_About this task_
Where the string "union" occurs in a line of the data below, that line should be copied.

_Document images with source code_
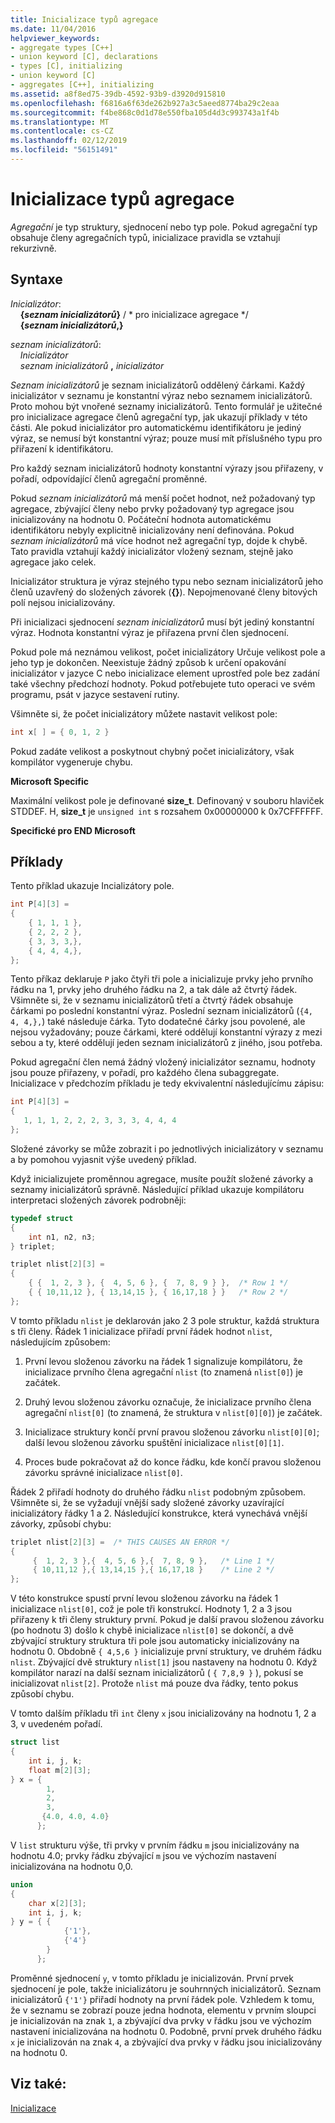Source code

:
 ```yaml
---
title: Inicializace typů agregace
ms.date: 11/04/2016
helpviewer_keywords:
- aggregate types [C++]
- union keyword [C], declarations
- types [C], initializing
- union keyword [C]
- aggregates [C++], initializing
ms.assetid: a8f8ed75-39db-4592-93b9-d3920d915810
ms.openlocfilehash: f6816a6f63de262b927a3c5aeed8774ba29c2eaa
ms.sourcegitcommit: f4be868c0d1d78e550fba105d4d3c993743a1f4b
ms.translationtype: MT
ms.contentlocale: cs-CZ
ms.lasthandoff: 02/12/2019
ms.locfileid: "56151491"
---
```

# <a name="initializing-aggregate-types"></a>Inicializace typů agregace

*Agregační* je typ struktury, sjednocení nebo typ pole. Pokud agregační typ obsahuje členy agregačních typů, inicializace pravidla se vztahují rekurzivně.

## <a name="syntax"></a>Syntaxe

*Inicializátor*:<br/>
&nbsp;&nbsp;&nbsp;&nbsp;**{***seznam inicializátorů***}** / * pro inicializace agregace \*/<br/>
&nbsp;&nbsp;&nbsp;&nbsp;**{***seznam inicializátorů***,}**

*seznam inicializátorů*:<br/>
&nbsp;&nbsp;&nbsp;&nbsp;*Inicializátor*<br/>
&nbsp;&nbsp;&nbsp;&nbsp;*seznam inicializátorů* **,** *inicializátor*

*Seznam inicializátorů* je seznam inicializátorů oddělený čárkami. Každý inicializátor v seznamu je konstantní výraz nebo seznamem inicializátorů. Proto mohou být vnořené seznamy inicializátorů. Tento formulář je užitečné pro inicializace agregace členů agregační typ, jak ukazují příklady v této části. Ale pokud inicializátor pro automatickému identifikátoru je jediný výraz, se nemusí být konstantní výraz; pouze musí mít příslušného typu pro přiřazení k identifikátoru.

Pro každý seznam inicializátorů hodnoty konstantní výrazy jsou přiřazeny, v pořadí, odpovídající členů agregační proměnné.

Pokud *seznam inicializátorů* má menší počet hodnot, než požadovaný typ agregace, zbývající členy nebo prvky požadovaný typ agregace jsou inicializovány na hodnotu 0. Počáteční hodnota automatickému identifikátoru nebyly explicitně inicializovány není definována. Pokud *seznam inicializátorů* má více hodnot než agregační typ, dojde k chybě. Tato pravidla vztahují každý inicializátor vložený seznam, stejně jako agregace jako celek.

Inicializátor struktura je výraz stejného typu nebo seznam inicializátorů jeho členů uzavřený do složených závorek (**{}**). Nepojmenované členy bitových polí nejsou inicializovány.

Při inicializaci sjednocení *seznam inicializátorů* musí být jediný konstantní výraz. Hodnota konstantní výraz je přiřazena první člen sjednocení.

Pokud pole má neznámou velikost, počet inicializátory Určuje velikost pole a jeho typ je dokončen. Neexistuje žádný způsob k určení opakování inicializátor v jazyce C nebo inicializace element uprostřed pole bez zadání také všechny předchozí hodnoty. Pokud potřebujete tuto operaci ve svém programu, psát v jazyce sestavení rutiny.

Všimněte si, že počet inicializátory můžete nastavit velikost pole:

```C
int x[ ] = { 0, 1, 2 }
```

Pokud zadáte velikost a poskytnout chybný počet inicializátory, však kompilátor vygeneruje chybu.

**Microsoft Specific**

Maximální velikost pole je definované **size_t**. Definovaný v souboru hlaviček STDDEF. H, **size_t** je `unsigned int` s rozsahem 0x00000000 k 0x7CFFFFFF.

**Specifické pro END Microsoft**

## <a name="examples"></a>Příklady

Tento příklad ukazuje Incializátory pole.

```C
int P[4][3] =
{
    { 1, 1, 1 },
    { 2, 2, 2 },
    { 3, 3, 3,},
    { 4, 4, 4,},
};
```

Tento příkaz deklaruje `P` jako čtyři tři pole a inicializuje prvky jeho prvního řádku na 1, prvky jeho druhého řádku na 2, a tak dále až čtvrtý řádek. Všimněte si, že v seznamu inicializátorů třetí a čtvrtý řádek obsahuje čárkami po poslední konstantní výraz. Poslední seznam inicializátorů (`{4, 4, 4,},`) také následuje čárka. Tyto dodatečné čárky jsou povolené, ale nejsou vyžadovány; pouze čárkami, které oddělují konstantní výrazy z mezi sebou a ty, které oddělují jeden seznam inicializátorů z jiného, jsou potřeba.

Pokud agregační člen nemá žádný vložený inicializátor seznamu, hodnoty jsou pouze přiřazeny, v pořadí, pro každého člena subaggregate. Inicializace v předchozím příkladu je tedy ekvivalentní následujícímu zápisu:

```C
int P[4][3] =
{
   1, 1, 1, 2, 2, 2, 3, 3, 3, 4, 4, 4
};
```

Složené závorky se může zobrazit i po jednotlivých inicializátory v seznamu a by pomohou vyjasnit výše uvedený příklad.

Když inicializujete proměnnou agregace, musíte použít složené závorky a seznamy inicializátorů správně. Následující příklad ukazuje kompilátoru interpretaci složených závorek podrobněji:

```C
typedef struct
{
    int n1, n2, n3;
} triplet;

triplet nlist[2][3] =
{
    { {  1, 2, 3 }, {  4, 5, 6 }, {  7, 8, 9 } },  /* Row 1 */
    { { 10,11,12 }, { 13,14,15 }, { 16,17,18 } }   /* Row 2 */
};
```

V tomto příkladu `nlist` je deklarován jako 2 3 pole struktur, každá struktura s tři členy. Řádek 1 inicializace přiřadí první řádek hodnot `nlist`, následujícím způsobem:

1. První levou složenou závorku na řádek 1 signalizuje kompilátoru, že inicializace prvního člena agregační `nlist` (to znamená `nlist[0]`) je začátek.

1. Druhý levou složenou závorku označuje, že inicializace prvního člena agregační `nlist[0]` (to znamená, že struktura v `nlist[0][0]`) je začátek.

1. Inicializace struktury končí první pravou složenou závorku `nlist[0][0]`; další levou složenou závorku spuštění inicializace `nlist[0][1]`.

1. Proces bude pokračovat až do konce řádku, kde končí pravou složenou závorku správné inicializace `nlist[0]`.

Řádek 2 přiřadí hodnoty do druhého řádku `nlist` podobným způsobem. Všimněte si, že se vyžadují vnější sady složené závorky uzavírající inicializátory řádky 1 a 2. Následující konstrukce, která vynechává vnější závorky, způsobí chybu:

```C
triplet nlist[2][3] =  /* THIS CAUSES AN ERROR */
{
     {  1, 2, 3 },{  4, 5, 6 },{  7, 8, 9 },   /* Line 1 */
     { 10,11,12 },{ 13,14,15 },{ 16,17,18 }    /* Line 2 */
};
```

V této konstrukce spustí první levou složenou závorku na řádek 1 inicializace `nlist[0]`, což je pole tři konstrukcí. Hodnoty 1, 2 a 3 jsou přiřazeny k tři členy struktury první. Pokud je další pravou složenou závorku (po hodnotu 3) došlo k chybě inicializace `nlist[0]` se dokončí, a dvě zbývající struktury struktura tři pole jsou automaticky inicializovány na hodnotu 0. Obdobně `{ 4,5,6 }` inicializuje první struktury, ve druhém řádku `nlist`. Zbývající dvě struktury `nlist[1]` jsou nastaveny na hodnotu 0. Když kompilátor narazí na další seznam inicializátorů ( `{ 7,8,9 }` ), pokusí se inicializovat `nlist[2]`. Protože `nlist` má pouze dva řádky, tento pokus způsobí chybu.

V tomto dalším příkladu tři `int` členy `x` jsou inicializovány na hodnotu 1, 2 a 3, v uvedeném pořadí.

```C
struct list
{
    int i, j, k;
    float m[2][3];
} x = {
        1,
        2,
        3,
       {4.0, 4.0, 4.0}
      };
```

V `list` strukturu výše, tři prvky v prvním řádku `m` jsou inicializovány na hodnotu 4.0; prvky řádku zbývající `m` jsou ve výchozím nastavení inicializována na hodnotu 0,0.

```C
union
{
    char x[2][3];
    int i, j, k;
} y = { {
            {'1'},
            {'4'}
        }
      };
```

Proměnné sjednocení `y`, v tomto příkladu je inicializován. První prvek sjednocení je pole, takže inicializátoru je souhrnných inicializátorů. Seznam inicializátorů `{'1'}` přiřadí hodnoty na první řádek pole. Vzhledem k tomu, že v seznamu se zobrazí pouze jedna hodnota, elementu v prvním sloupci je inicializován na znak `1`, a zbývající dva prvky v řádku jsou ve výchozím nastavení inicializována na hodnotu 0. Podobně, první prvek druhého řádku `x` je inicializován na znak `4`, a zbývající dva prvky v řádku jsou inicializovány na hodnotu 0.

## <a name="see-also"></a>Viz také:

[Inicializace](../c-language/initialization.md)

_Response_
- union keyword [C], declarations
- union keyword [C]
union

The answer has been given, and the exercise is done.